Britain is to open a new £15 million naval base in Bahrain, the country’s Foreign Office announced Friday, which will be first permanent UK military presence in the Middle East in more than 40 years.
Under a deal signed with the Bahraini government, improvements will be made to the Gulf state’s Mina Salman Port, which is already used on an ad-hoc basis by four UK mine-hunter ships, creating a permanent forward operating base.
The base will “enable Britain to send more and larger ships to reinforce stability in the Gulf” said UK Defence Secretary Michael Fallon. “We will now be based again in the Gulf for the long term,” he said.
The move represents a potentially significant shift in British defence strategy.
The country has not had a permanent military base in the Middle East since it formally withdrew from the region in 1971, a long-term result of the Suez crisis of the 1950s where Britain was forced into a humiliating backdown in the face of international pressure.
The episode gave rise to the expression “east of Suez”, an evocative phrase in British politics to denote the country’s military presence, or lack thereof, in the Middle and Far East in the post-Empire years.

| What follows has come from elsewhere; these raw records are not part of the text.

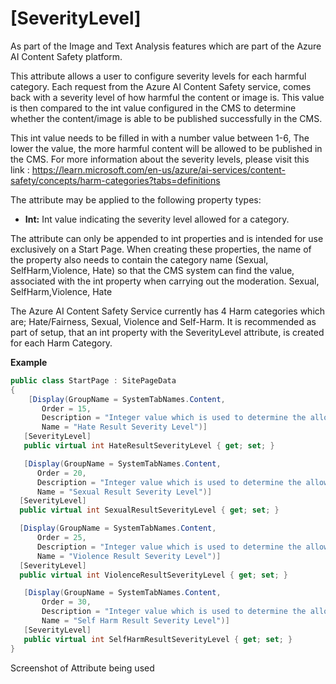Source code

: # [SeverityLevel]

As part of the Image and Text Analysis features which are part of the Azure AI Content Safety platform. 

This attribute allows a user to configure severity levels for each harmful category. Each request from the Azure AI Content Safety service, comes back with a severity level of how harmful the content or image is. This value is then compared to the int value configured in the CMS to determine whether the content/image is able to be published successfully in the CMS.

This int value needs to be filled in with a number value between 1-6, The lower the value, the more harmful content will be allowed to be published in the CMS. For more information about the severity levels, please visit this link : https://learn.microsoft.com/en-us/azure/ai-services/content-safety/concepts/harm-categories?tabs=definitions

The attribute may be applied to the following property types:

- **Int:** Int value indicating the severity level allowed for a category.

The attribute can only be appended to int properties and is intended for use exclusively on a Start Page. 
When creating these properties, the name of the property also needs to contain the category name (Sexual, SelfHarm,Violence, Hate) so that the CMS system can find the value, associated with the int property when carrying out the moderation.
Sexual, SelfHarm,Violence, Hate

The Azure AI Content Safety Service currently has 4 Harm categories which are; Hate/Fairness, Sexual, Violence and Self-Harm. It is recommended as part of setup, that an int property with the SeverityLevel attribute, is created for each Harm Category. 

**Example**
``` C#
public class StartPage : SitePageData
{
    [Display(GroupName = SystemTabNames.Content,
       Order = 15,
       Description = "Integer value which is used to determine the allowed level of Hate related content within the CMS",
       Name = "Hate Result Severity Level")]
   [SeverityLevel]
   public virtual int HateResultSeverityLevel { get; set; }

   [Display(GroupName = SystemTabNames.Content,
      Order = 20,
      Description = "Integer value which is used to determine the allowed level of Sexual related content within the CMS",
      Name = "Sexual Result Severity Level")]
  [SeverityLevel]
  public virtual int SexualResultSeverityLevel { get; set; }

  [Display(GroupName = SystemTabNames.Content,
      Order = 25,
      Description = "Integer value which is used to determine the allowed level of Violence related content within the CMS",
      Name = "Violence Result Severity Level")]
  [SeverityLevel]
  public virtual int ViolenceResultSeverityLevel { get; set; }

   [Display(GroupName = SystemTabNames.Content,
       Order = 30,
       Description = "Integer value which is used to determine the allowed level of Self Harm related content within the CMS",
       Name = "Self Harm Result Severity Level")]
   [SeverityLevel]
   public virtual int SelfHarmResultSeverityLevel { get; set; }
}
```
Screenshot of Attribute being used
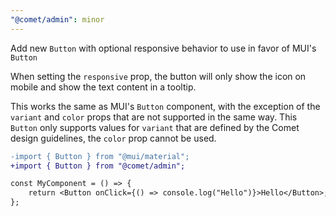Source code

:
 ```yaml
---
"@comet/admin": minor
---
```


Add new `Button` with optional responsive behavior to use in favor of MUI's `Button`

When setting the `responsive` prop, the button will only show the icon on mobile and show the text content in a tooltip.

This works the same as MUI's `Button` component, with the exception of the `variant` and `color` props that are not supported in the same way.
This `Button` only supports values for `variant` that are defined by the Comet design guidelines, the `color` prop cannot be used.

```diff
-import { Button } from "@mui/material";
+import { Button } from "@comet/admin";

const MyComponent = () => {
    return <Button onClick={() => console.log("Hello")}>Hello</Button>;
};
```
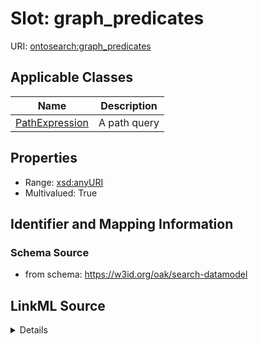# Slot: graph_predicates

URI: [ontosearch:graph_predicates](https://w3id.org/oak/search-datamodel/graph_predicates)



<!-- no inheritance hierarchy -->




## Applicable Classes

| Name | Description |
| --- | --- |
[PathExpression](PathExpression.md) | A path query






## Properties

* Range: [xsd:anyURI](http://www.w3.org/2001/XMLSchema#anyURI)
* Multivalued: True








## Identifier and Mapping Information







### Schema Source


* from schema: https://w3id.org/oak/search-datamodel




## LinkML Source

<details>
```yaml
name: graph_predicates
from_schema: https://w3id.org/oak/search-datamodel
rank: 1000
multivalued: true
alias: graph_predicates
owner: PathExpression
domain_of:
- PathExpression
range: uriorcurie

```
</details>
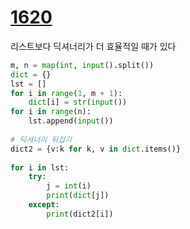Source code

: # [1620](https://www.acmicpc.net/problem/1620])

리스트보다 딕셔너리가 더 효율적일 때가 있다

```python
m, n = map(int, input().split())
dict = {}
lst = []
for i in range(1, m + 1):
    dict[i] = str(input())
for i in range(n):
    lst.append(input())
    
# 딕셔너리 뒤집기
dict2 = {v:k for k, v in dict.items()}
       
for i in lst:
    try:
        j = int(i)
        print(dict[j])
    except:
        print(dict2[i])

```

Britain’s return “east of Suez” may suggest to some a return to the country’s imperialistic ambitions of the past despite its decline as a global power.
But with its armed forces the smallest they have been in more than a century, the UK is less well equipped now to police an area as volatile as the Middle East than it was in the 1970s, which raises the question as to why the government has decided to head back there now.